An update on Capitol Hill’s unfinished agenda:

Puerto Rico

Having blown a May 1 deadline to help the economical­ly distressed U.S. territory, lawmakers are now focusing on a July 1 deadline, when around $2 billion in principle and interest payments come due.

Puerto Rico expects multi- ple lawsuits to be filed shortly after Monday’s anticipate­d default. The government is expected to keep operating as usual, but economists warn that its access to capital markets will shut down and that eventually this will curtail public services if a debt- restructur­ing mechanism isn’t approved.

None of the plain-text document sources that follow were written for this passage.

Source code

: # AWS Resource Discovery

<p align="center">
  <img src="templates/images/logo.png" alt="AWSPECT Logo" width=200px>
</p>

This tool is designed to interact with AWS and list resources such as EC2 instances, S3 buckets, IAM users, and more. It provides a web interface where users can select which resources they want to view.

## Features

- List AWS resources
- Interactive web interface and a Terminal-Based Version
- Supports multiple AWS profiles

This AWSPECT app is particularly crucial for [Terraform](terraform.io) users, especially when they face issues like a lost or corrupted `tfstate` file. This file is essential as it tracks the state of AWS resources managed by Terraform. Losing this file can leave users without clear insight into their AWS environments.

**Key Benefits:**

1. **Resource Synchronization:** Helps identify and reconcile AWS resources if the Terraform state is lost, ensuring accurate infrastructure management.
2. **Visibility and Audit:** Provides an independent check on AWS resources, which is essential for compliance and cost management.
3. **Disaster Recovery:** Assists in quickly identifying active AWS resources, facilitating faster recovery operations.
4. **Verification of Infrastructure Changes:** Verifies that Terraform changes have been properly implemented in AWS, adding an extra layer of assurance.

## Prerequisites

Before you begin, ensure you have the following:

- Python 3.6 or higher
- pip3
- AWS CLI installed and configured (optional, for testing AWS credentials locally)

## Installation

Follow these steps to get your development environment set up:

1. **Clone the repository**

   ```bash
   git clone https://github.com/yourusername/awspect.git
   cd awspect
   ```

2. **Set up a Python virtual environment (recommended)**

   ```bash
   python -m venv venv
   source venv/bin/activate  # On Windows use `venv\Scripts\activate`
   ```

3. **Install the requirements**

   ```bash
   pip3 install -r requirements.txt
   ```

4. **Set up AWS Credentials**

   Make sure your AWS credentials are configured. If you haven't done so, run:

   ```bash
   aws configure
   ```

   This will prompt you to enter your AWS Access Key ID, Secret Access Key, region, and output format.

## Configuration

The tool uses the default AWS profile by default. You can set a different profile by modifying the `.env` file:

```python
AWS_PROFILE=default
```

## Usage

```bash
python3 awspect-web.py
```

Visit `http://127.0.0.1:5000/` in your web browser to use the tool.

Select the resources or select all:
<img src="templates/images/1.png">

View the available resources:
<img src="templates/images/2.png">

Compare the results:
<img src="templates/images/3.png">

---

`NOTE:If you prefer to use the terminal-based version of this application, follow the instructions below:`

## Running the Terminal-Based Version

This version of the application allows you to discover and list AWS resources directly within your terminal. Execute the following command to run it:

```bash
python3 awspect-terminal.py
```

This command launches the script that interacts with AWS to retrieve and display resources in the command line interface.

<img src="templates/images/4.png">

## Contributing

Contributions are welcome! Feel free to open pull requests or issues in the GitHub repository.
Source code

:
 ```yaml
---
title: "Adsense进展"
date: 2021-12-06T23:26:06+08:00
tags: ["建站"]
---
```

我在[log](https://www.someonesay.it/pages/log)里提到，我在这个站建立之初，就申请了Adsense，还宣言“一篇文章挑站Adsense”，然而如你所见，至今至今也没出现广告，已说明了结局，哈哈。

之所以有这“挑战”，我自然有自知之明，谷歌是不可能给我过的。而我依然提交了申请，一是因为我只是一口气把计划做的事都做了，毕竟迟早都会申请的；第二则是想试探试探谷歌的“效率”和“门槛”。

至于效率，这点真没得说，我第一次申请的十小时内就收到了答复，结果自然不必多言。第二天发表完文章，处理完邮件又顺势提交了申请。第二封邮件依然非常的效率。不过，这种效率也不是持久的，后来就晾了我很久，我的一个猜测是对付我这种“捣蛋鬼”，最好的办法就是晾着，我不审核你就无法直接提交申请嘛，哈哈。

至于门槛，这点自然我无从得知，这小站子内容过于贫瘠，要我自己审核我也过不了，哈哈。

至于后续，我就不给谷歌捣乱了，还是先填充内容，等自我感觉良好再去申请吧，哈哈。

A House bill would create a control board to help manage the island’s $70 billion debt and oversee debt restructur­ing. But the legislatio­n has stalled in the Natural Resources Committee, as some conservati­ves and Democrats have objected to the approach.

Speaker Paul Ryan, R-Wis., has pushed the bill, saying the U. S. may eventually have to bail out the territory if Congress doesn’t act soon.

Utah Rep. Rob Bishop, the Republican chairman of the Natural Resources panel, says he hopes the island’s impending default will create more urgency among his colleagues.

Senators have done even less to aid the territory, saying they will wait to see what happens in the House first.

Zika

President Barack Obama’s $1.9 billion request for emergency funding to combat the Zika virus, known to cause grave birth defects, has elicited a lukewarm response Republican­s controllin­g Congress. Many GOP lawmakers insist plenty of money to cover the Zika costs is left over from the largely successful battle against Ebola.

The White House has already transferre­d almost $600 million in previously appropriat­ed money to the Zika fight and would have little choice but to shift more if Congress remains gridlocked. But the administra­tion says new funding is urgently needed to control the mosquitoes that spread the virus, manufactur­e vaccines once they are developed and produce more accurate testing for Zika.

Congressio­nal GOP leaders seem to realize that they face a political imperative to do something on Zika rather than expose themselves to attacks from Democrats for failing to act.

Senate Republican­s may succeed in attaching a smaller Zika package to an upcoming funding bill, and House Republican­s are considerin­g adding an even smaller measure to a spending bill next month.

“It’s very, very hard to get anything done if you are a drive-by Congress. We’re barely here. And these deadlines are coming.” REP. NANCY PELOSI, D-CALIF.

Budget

Both the House and Senate missed an April 15 deadline for producing a budget blueprint, which was a particular embarrassm­ent for Ryan. He produced four such measures as chairman of the Budget Committee, but conservati­ves have hamstrung his efforts in his first year in the House’s top job.

Ryan made a last-ditch appeal on Friday in a closed-door meeting and may be closer to a resolution among Republican­s when they return to Washington next month.

Meanwhile, the Senate has gone directly to the 12 annual spending bills in hopes of avoiding a yearend omnibus measure. But the very first bill, funding popular energy and water programs, hit a snag when Sen. Tom Cotton, R-Ark., unveiled an amendment to undercut the landmark nuclear deal with Iran, so Democrats mounted a filibuster.

It’s too early to give up, but the imbroglio bodes poorly for a successful round of bills.